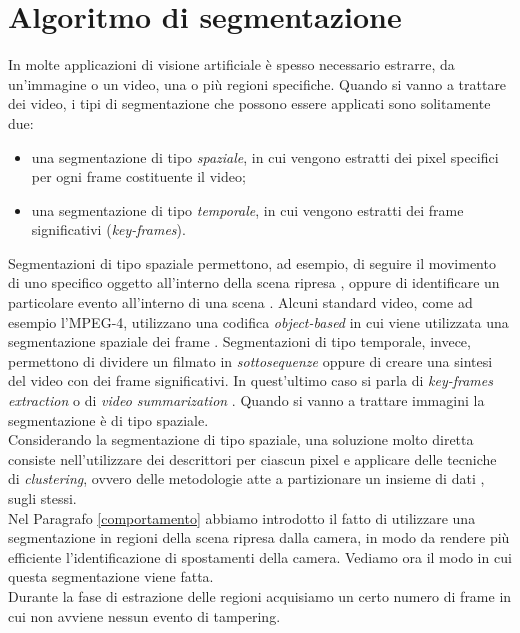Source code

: \section{Algoritmo di segmentazione}
\label{segmentazione}
In molte applicazioni di visione artificiale \`e spesso necessario estrarre, da un'immagine o un video, una o pi\`u regioni specifiche. Quando si vanno a trattare dei video, i tipi di segmentazione che possono essere applicati sono solitamente due:
\begin{itemize}      
	\item una segmentazione di tipo \textit{spaziale}, in cui vengono estratti dei pixel specifici per ogni frame costituente il video;
	\item una segmentazione di tipo \textit{temporale}, in cui vengono estratti dei frame significativi (\textit{key-frames}).
\end{itemize}
Segmentazioni di tipo spaziale permettono, ad esempio, di seguire il movimento di uno specifico oggetto all'interno della scena ripresa \cite{kim2003efficient,kottke1994motion}, oppure di identificare un particolare evento all'interno di una scena \cite{ke2007event}.
Alcuni standard video, come ad esempio l'MPEG-4, utilizzano una codifica \textit{object-based} in cui viene utilizzata una segmentazione spaziale dei frame \cite{deng2001unsupervised}. 
Segmentazioni di tipo temporale, invece, permettono di dividere un filmato in \textit{sottosequenze} oppure di creare una sintesi del video con dei frame significativi. In quest'ultimo caso si parla di \textit{key-frames extraction} o di \textit{video summarization} \cite{gong2000video,jiang2009hierarchical,sentinelli2014live,wolf1996key}. Quando si vanno a trattare immagini la segmentazione \`e di tipo spaziale.\\
Considerando la segmentazione di tipo spaziale, una soluzione molto diretta consiste nell'utilizzare dei descrittori per ciascun pixel e applicare delle tecniche di \textit{clustering}, ovvero delle metodologie atte a partizionare un insieme di dati \cite{han2006data}, sugli stessi. \\
Nel Paragrafo \ref{comportamento} abbiamo introdotto il fatto di utilizzare una segmentazione in regioni della scena ripresa dalla camera, in modo da rendere pi\`u efficiente l'identificazione di spostamenti della camera.
Vediamo ora il modo in cui questa segmentazione viene fatta.\\
Durante la fase di estrazione delle regioni acquisiamo un certo numero di frame in cui non avviene nessun evento di tampering.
________
Throughout the material above, report each line holding the word "vengono".

SOLUTION FOR THIS TASK:
	\item una segmentazione di tipo \textit{spaziale}, in cui vengono estratti dei pixel specifici per ogni frame costituente il video;
	\item una segmentazione di tipo \textit{temporale}, in cui vengono estratti dei frame significativi (\textit{key-frames}).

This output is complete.